Proxy Card ENZON, INC. Annual Meeting of Stockholders December 4, 2001 This Proxy Is Solicited on Behalf of the Board of Directors Arthur J. Higgins and Kenneth J. Zuerblis and each of them, as proxies, with full power of substitution in each of them, are hereby authorized to represent and to vote, as designated below and on the reverse side, on all proposals and in the discretion of the proxies on such other matters as may properly come before the annual meeting of stockholders of Enzon, Inc. (the "Company") to be held on December 4, 2001 or any adjournment(s), postponement(s), or other delay(s) thereof (the "Annual Meeting"), all shares of stock of the Company to which the undersigned is entitled to vote at the Annual Meeting.

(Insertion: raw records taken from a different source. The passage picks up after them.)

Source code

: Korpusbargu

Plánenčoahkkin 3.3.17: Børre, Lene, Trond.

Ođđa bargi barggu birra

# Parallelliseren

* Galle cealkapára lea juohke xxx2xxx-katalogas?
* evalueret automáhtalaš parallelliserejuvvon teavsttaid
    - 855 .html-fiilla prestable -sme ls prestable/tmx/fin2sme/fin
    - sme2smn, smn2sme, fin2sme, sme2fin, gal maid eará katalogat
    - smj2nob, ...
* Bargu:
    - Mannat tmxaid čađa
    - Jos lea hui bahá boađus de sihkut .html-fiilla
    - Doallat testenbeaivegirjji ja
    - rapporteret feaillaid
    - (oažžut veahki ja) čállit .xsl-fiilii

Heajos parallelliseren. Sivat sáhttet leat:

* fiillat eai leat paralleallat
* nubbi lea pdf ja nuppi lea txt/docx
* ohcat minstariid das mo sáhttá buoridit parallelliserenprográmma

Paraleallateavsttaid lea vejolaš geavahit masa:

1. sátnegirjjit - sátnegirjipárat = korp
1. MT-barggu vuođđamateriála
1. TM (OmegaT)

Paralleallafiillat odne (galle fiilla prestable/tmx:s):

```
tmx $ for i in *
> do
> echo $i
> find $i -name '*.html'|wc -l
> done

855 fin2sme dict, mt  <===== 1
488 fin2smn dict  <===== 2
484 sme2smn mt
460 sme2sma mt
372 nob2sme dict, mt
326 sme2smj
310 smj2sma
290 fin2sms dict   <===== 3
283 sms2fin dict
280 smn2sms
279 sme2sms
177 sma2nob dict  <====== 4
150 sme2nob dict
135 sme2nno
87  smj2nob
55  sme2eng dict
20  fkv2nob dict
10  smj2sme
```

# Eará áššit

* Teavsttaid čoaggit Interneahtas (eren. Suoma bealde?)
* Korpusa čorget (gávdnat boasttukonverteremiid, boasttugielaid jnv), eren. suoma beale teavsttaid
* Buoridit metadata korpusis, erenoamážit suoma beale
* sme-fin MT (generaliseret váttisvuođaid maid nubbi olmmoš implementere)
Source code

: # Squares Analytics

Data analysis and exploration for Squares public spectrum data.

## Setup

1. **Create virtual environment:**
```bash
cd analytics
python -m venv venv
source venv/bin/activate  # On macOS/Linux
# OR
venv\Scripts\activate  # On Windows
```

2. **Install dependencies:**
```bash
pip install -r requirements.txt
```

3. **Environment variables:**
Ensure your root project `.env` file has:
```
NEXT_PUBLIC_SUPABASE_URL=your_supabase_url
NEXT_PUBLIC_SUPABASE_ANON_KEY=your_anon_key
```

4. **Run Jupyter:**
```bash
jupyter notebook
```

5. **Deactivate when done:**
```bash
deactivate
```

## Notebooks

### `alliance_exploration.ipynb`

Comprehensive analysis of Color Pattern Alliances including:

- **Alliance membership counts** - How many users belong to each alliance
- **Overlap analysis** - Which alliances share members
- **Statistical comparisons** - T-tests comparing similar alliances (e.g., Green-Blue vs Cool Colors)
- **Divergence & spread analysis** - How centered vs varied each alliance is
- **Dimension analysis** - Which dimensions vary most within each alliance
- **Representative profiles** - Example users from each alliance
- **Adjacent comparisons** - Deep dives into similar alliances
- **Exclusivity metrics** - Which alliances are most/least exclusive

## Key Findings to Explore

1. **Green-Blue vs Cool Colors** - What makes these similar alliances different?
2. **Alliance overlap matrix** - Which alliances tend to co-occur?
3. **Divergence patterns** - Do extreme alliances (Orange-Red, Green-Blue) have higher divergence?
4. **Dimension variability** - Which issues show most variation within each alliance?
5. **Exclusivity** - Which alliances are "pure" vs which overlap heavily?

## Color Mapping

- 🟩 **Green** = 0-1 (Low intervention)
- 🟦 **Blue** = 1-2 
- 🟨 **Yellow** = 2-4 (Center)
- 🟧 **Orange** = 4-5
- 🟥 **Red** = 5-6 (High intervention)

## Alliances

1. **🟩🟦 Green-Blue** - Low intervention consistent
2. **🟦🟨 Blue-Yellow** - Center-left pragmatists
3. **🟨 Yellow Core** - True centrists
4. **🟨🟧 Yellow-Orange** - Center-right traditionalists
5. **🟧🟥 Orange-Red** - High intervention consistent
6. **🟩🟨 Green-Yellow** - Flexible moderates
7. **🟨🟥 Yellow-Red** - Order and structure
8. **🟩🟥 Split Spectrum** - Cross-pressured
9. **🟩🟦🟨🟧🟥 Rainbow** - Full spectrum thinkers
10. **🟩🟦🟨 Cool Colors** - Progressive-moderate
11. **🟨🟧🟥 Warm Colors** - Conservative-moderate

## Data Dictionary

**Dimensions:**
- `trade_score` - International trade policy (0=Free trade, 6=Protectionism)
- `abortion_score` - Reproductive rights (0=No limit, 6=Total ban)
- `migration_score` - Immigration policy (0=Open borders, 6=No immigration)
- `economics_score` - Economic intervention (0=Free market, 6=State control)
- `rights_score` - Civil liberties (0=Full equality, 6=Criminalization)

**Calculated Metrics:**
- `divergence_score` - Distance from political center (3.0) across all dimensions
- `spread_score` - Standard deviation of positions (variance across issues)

UNLESS OTHERWISE DIRECTED, THIS PROXY WILL BE VOTED "FOR" PROPOSALS 1, 2, 3 and 4 AND WILL BE VOTED IN THE DISCRETION OF THE PROXIES ON SUCH OTHER MATTERS AS MAY PROPERLY COME BEFORE THE ANNUAL MEETING. THE BOARD OF DIRECTORS HAS PROPOSED AND RECOMMENDS THAT STOCKHOLDERS VOTE "FOR" PROPOSALS 1, 2, 3 and 4. (1) Election of the following nominees as Class III Directors to serve in such capacities until their successors are duly elected and qualified: Rolf A. Classon David S. Barlow Robert LeBuhn (Authority to vote for any nominee(s) may be withheld by lining through the name(s) of any such nominee(s).) / / FOR all nominees / / WITHHOLD authority for all (2) Proposal to approve the amendment to the Company's Certificate of Incorporation to increase authorized Common Stock from 60,000,000 to 90,000,000. / / FOR / / AGAINST / / ABSTAIN (3) Proposal to approve the Company's 2001 Incentive Stock Plan, as set forth in the Company's Proxy Statement dated October __, 2001. / / FOR / / AGAINST / / ABSTAIN

(4) Ratification of the selection of KPMG LLP to audit the consolidated financial statements of the Company for the fiscal year ending June 30, 2002. / / FOR / / AGAINST / / ABSTAIN / / Please check this box if you expect to attend the Annual Meeting in person. (Please sign exactly as name appears to the left, date and return. If shares are held by joint tenants, both should sign. When signing as attorney, executor, administrator, trustees or guardian, please give full title as such. If a corporation, please sign in full corporate name by president or other authorized officer. If a partnership, please sign in partnership name by authorized person.) Date: _________________________________ ________________________________________ Sign Here ________________________________________ Signature (if held jointly) ________________________________________ Capacity (Title or Authority, i.e. Executor, Trustee) PLEASE SIGN, DATE AND MAIL YOUR PROXY TODAY.